This talk of wind chill puts folks in a cold sweat

January 12, 2004|By Kevin Cowherd

WHEN THE GREAT Tom Tasselmyer came on the other night, his face a study in concentration as he stood before the wind-chill-readings map, I knew it was going to be bad.

On the other TV stations, coverage of the cold snap was already at DefCon 4 levels.

Shivering reporters, bundled up as if they were covering the Iditarod race, stood on frozen street corners delivering live updates, clouds of steam billowing from their mouths.

There were reports on how the cold would affect the homeless, senior citizens, pets, motor vehicles and, most importantly, the NFL playoffs, because God forbid that the cold should inconvenience professional athletes making millions of dollars and their fans.

But it was not until the great Tasselmyer, WBAL's crack chief meteorologist, confirmed that single-digit low temperatures were coming, that I swung into action.

Regular readers will recall that the great Tasselmyer became a favorite in the Cowherd household during last year's brutal winter.

In fact, my family and I were so impressed with his weather reports - calm, yet impassioned; caring, but not preachy - that we erected a small, but tasteful, shrine to the man in our home.

Oh, I wish you could see it now.

Two skylights were recently cut into the ceiling, and when the sun shines through and glints off the incense holders and velvet kneelers, the effect is dazzling.

There is also a nice oak bench in there, if you prefer to sit. My wife thinks the bench is too "bus-stoppy," but I think it looks fine.

It's really a very peaceful place, and we go there often to gaze at the life-size Francesco Scavullo photo of Tom that hangs on one wall, illuminated by a single GE 120-watt spotlight.

Anyway, after the great Tasselmyer told his viewing audience that, yes, it was going to get colder than Saddam's heart, and that a wind-chill advisory was in effect, I rushed to the phone.

Quickly, I dialed each of the four TV stations in town.

And as soon as someone picked up, I barked "No wind chill factors!" and hung up.

This is because, for many years now, I've waged a personal campaign to abolish the wind-chill factor from weather reports, even those done by the great Tasselmyer himself.

The main reason behind my campaign is this: Wind-chill factors scare the hell out of everyone.

Mention to your average citizen that we're in a Code Orange terrorist alert and nobody bats an eye.

People jump on planes, go shopping, play outdoors, you name it.

But mention that the wind-chill factor is 18 degrees and people freak out.

Suddenly they won't leave the house.

I'm not going out there, they think.
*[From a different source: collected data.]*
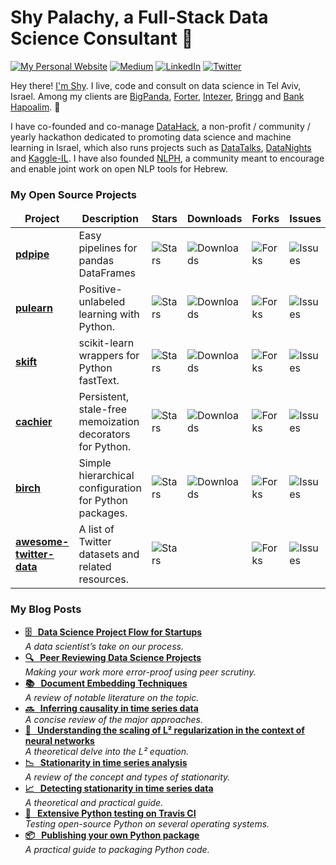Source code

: <h1> Shy Palachy, a Full-Stack Data Science Consultant  🦌 </h1>
<p> <a href="https://www.shaypalachy.com/" target="_blank"><img alt="My Personal Website" src="https://img.shields.io/badge/-My--Homepage-2e8b57?logo=nones&style=for-the-badge" /></a> <a href="https://medium.com/@shay.palachy" target="_blank"><img alt="Medium" src="https://img.shields.io/badge/medium-%2312100E.svg?&style=for-the-badge&logo=medium&logoColor=white" /></a> <a href="https://www.linkedin.com/in/shaypalachy/" target="_blank"><img alt="LinkedIn" src="https://img.shields.io/badge/linkedin-%230077B5.svg?&style=for-the-badge&logo=linkedin&logoColor=white" /></a>  <a href="https://twitter.com/shaypal5" target="_blank"><img alt="Twitter" src="https://img.shields.io/badge/twitter-%231DA1F2.svg?&style=for-the-badge&logo=twitter&logoColor=white" /></a>
</p>

<p>Hey there! <a href="http://www.shaypalachy.com/">I'm Shy</a>. I live, code and consult on data science in Tel Aviv, Israel. Among my clients are <a href="https://www.bigpanda.io/">BigPanda</a>, <a href="https://www.forter.com/">Forter</a>, <a href="https://www.intezer.com/">Intezer</a>, <a href="https://www.bringg.com/">Bringg</a> and <a href="https://www.bankhapoalim.com/en">Bank Hapoalim</a>. 🙂

I have co-founded and co-manage <a href="https://datahack.org.il/">DataHack</a>, a non-profit / community / yearly hackathon dedicated to promoting data science and machine learning in Israel, which also runs projects such as <a href="https://www.meetup.com/DataHack/">DataTalks</a>, <a href="https://www.youtube.com/playlist?list=PLZYkt7161wELj7tRByroEgEqnuhU637Vq">DataNights</a> and <a href="https://www.facebook.com/groups/kaggleil/">Kaggle-IL<a/>. I have also founded <a href="https://www.facebook.com/groups/157877988136954/">NLPH</a>, a community meant to encourage and enable joint work on open NLP tools for Hebrew.

</p>

<!-- [![Shay's github stats](https://github-readme-stats.vercel.app/api?username=shaypal5)](https://github.com/anuraghazra/github-readme-stats) -->

<h3>My Open Source Projects</h3>
<table>
  <thead align="center">
    <tr border: none;>
      <td><b>Project</b></td>
      <td><b>Description</b></td>
      <td><b>Stars</b></td>
      <td><b>Downloads</b></td>
      <td><b>Forks</b></td>
      <td><b>Issues</b></td>
      <td><b>PRs</b></td>
    </tr>
  </thead>
  <tbody>
    <tr>
      <td><a href="https://pdpipe.github.io/pdpipe/" target="_blank"><b>pdpipe</b></a></td>
      <td>Easy pipelines for pandas DataFrames</td>
      <td><img alt="Stars" src="https://img.shields.io/github/stars/pdpipe/pdpipe?style=flat-square&labelColor=343b41"/></td>
      <td><img alt="Downloads" src="https://pepy.tech/badge/pdpipe"/></td>
      <td><img alt="Forks" src="https://img.shields.io/github/forks/pdpipe/pdpipe?style=flat-square&labelColor=343b41"/></td>
      <td><img alt="Issues" src="https://img.shields.io/github/issues/pdpipe/pdpipe?style=flat-square&labelColor=343b41"/></td>	    
      <td><img alt="Pull Requests" src="https://img.shields.io/github/issues-pr/pdpipe/pdpipe?style=flat-square&labelColor=343b41"/></td>
    </tr>
    <tr>
      <td><a href="https://pulearn.github.io/pulearn/" target="_blank"><b>pulearn</b></a></td>
      <td>Positive-unlabeled learning with Python.</td>
      <td><img alt="Stars" src="https://img.shields.io/github/stars/pulearn/pulearn?style=flat-square&labelColor=343b41"/></td>
      <td><img alt="Downloads" src="https://pepy.tech/badge/pulearn"/></td>
      <td><img alt="Forks" src="https://img.shields.io/github/forks/pulearn/pulearn?style=flat-square&labelColor=343b41"/></td>
      <td><img alt="Issues" src="https://img.shields.io/github/issues/pulearn/pulearn?style=flat-square&labelColor=343b41"/></td>        
      <td><img alt="Pull Requests" src="https://img.shields.io/github/issues-pr/pulearn/pulearn?style=flat-square&labelColor=343b41"/></td>
    </tr>
    <tr>
      <td><a href="https://github.com/shaypal5/skift" target="_blank"><b>skift</b></a></td>
      <td>scikit-learn wrappers for Python fastText.</td>
      <td><img alt="Stars" src="https://img.shields.io/github/stars/shaypal5/skift?style=flat-square&labelColor=343b41"/></td>
      <td><img alt="Downloads" src="https://pepy.tech/badge/skift"/></td>
      <td><img alt="Forks" src="https://img.shields.io/github/forks/shaypal5/skift?style=flat-square&labelColor=343b41"/></td>
      <td><img alt="Issues" src="https://img.shields.io/github/issues/shaypal5/skift?style=flat-square&labelColor=343b41"/></td>        
      <td><img alt="Pull Requests" src="https://img.shields.io/github/issues-pr/shaypal5/skift?style=flat-square&labelColor=343b41"/></td>
    </tr>
    <tr>
      <td><a href="https://github.com/shaypal5/cachier" target="_blank"><b>cachier</b></a></td>
      <td>Persistent, stale-free memoization decorators for Python.</td>
      <td><img alt="Stars" src="https://img.shields.io/github/stars/shaypal5/cachier?style=flat-square&labelColor=343b41"/></td>
      <td><img alt="Downloads" src="https://pepy.tech/badge/cachier"/></td>
      <td><img alt="Forks" src="https://img.shields.io/github/forks/shaypal5/cachier?style=flat-square&labelColor=343b41"/></td>
      <td><img alt="Issues" src="https://img.shields.io/github/issues/shaypal5/cachier?style=flat-square&labelColor=343b41"/></td>        
      <td><img alt="Pull Requests" src="https://img.shields.io/github/issues-pr/shaypal5/cachier?style=flat-square&labelColor=343b41"/></td>
    </tr>
    <tr>
      <td><a href="https://github.com/shaypal5/birch" target="_blank"><b>birch</b></a></td>
      <td>Simple hierarchical configuration for Python packages.</td>
      <td><img alt="Stars" src="https://img.shields.io/github/stars/shaypal5/birch?style=flat-square&labelColor=343b41"/></td>
      <td><img alt="Downloads" src="https://pepy.tech/badge/birch"/></td>
      <td><img alt="Forks" src="https://img.shields.io/github/forks/shaypal5/birch?style=flat-square&labelColor=343b41"/></td>
      <td><img alt="Issues" src="https://img.shields.io/github/issues/shaypal5/birch?style=flat-square&labelColor=343b41"/></td>        
      <td><img alt="Pull Requests" src="https://img.shields.io/github/issues-pr/shaypal5/birch?style=flat-square&labelColor=343b41"/></td>
    </tr>
    <tr>
      <td><a href="https://github.com/shaypal5/awesome-twitter-data" target="_blank"><b>awesome-twitter-data</b></a></td>
      <td>A list of Twitter datasets and related resources.</td>
      <td><img alt="Stars" src="https://img.shields.io/github/stars/shaypal5/awesome-twitter-data?style=flat-square&labelColor=343b41"/></td>
      <td></td>
      <td><img alt="Forks" src="https://img.shields.io/github/forks/shaypal5/awesome-twitter-data?style=flat-square&labelColor=343b41"/></td>
      <td><img alt="Issues" src="https://img.shields.io/github/issues/shaypal5/awesome-twitter-data?style=flat-square&labelColor=343b41"/></td>        
      <td><img alt="Pull Requests" src="https://img.shields.io/github/issues-pr/shaypal5/awesome-twitter-data?style=flat-square&labelColor=343b41"/></td>
    </tr>

  </tbody>
</table>

<h3>My Blog Posts</h3>
<ul>
  <li><a href="https://towardsdatascience.com/data-science-project-flow-for-startups-282a93d4508d?source=friends_link&sk=7c29bb9683e4c3564d92d89d31a666d1" target="_blank"><b>🗄 &nbsp; Data Science Project Flow for Startups</b></a><br/><i>A data scientist’s take on our process.</i></li>
  
  <li><a href="https://medium.com/@shay.palachy/peer-reviewing-data-science-projects-7bfbc2919724?source=friends_link&sk=914d618224f713cbcabf1f6ead3ba3d9" target="_blank"><b>🔍 &nbsp; Peer Reviewing Data Science Projects</b></a><br/><i>Making your work more error-proof using peer scrutiny.</i></li>
  
  <li><a href="https://towardsdatascience.com/document-embedding-techniques-fed3e7a6a25d?source=friends_link&sk=158194696b5fe4cad9605f4648eb2a83" target="_blank"><b>📚 &nbsp; Document Embedding Techniques</b></a><br/><i>A review of notable literature on the topic.</i></li>
  
  <li><a href="https://medium.com/@shay.palachy/inferring-causality-in-time-series-data-b8b75fe52c46?source=friends_link&sk=37de8f0c1ab78e04d3a5cf1cdc5f3282" target="_blank"><b>🔜 &nbsp; Inferring causality in time series data</b></a><br/><i>A concise review of the major approaches.</i></li>
  
  <li><a href="https://towardsdatascience.com/understanding-the-scaling-of-l%C2%B2-regularization-in-the-context-of-neural-networks-e3d25f8b50db?source=friends_link&sk=134172b5e9624f873ba6421197fb7bd6" target="_blank"><b>🧠 &nbsp; Understanding the scaling of L² regularization in the context of neural networks</b></a><br/><i>A theoretical delve into the L² equation.</i></li>
  
  <li><a href="https://towardsdatascience.com/stationarity-in-time-series-analysis-90c94f27322?source=friends_link&sk=df86eb7d8554c811da2e5dc77b72f53b" target="_blank"><b>📉 &nbsp; Stationarity in time series analysis</b></a><br/><i>A review of the concept and types of stationarity.</i></li>
  
  <li><a href="https://towardsdatascience.com/detecting-stationarity-in-time-series-data-d29e0a21e638?source=friends_link&sk=20318fcda95bc6be337f3d0740bc97d0" target="_blank"><b>📈 &nbsp; Detecting stationarity in time series data</b></a><br/><i>A theoretical and practical guide.</i></li>
  
  <li><a href="https://towardsdatascience.com/extensive-python-testing-on-travis-ci-4c24db9bf961?source=friends_link&sk=1f802db87726e285bc92b2f78c523045" target="_blank"><b>🧪 &nbsp; Extensive Python testing on Travis CI</b></a><br/><i>Testing open-source Python on several operating systems.</i></li>
  
  <li><a href="https://towardsdatascience.com/publishing-your-own-python-package-3762f0d268ec?source=friends_link&sk=2367f72c162c26862b1b843aa3b0ed95" target="_blank"><b>📦 &nbsp; Publishing your own Python package</b></a><br/><i>A practical guide to packaging Python code.</i></li>
</ul>

[comment]: <> (Everything in https://simpleicons.org/ can be included in the ?logo= part of the medium badges)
Didn't you hear about the wind-chill factor?!

And I'll tell you who it really scares: old people.

People like my mother, who has the Weather Channel on 24 hours a day and knows the forecast for every region of the country.

"The wind-chill factor in Duluth, Minn., is minus 40," she'll say when I call. "Can you imagine what those poor people are going through?"

Mom, I say, don't worry about them. They're all inside.

And the ones that are outside love this stuff. They're half-lit, sitting over a hole on a frozen lake somewhere, fishing.

But this is a woman who, if you tell her you're coming to visit next month, starts worrying about what the weather will be like for your drive up.

Does she really need the pressure of dealing with wind-chill factors, too?

According to the National Weather Service, wind-chill factor is a measure of how cold people and animals feel when outside.

It's based on the rate of heat loss from exposed skin caused by wind and cold, figured from a complicated formula that would stagger an MIT professor.

Terrific.

But do we really need to know that it feels colder outside than it actually is?

If it's 30 degrees with a 10-mph wind, isn't that enough information for the average person?

Does it help Joe or Jane Sixpack to know it feels like 16 degrees?

Isn't a windy 30 degrees cold enough for most of us?

Anyway, as the weekend went on and Baltimore remained in a deep freeze, I made a mental note to bring all this up with the great Tom Tasselmyer the next time I saw him.

Plans are also afoot to have him visit the shrine soon, to autograph the life-size photo, although I don't want to get anyone's hope up just yet.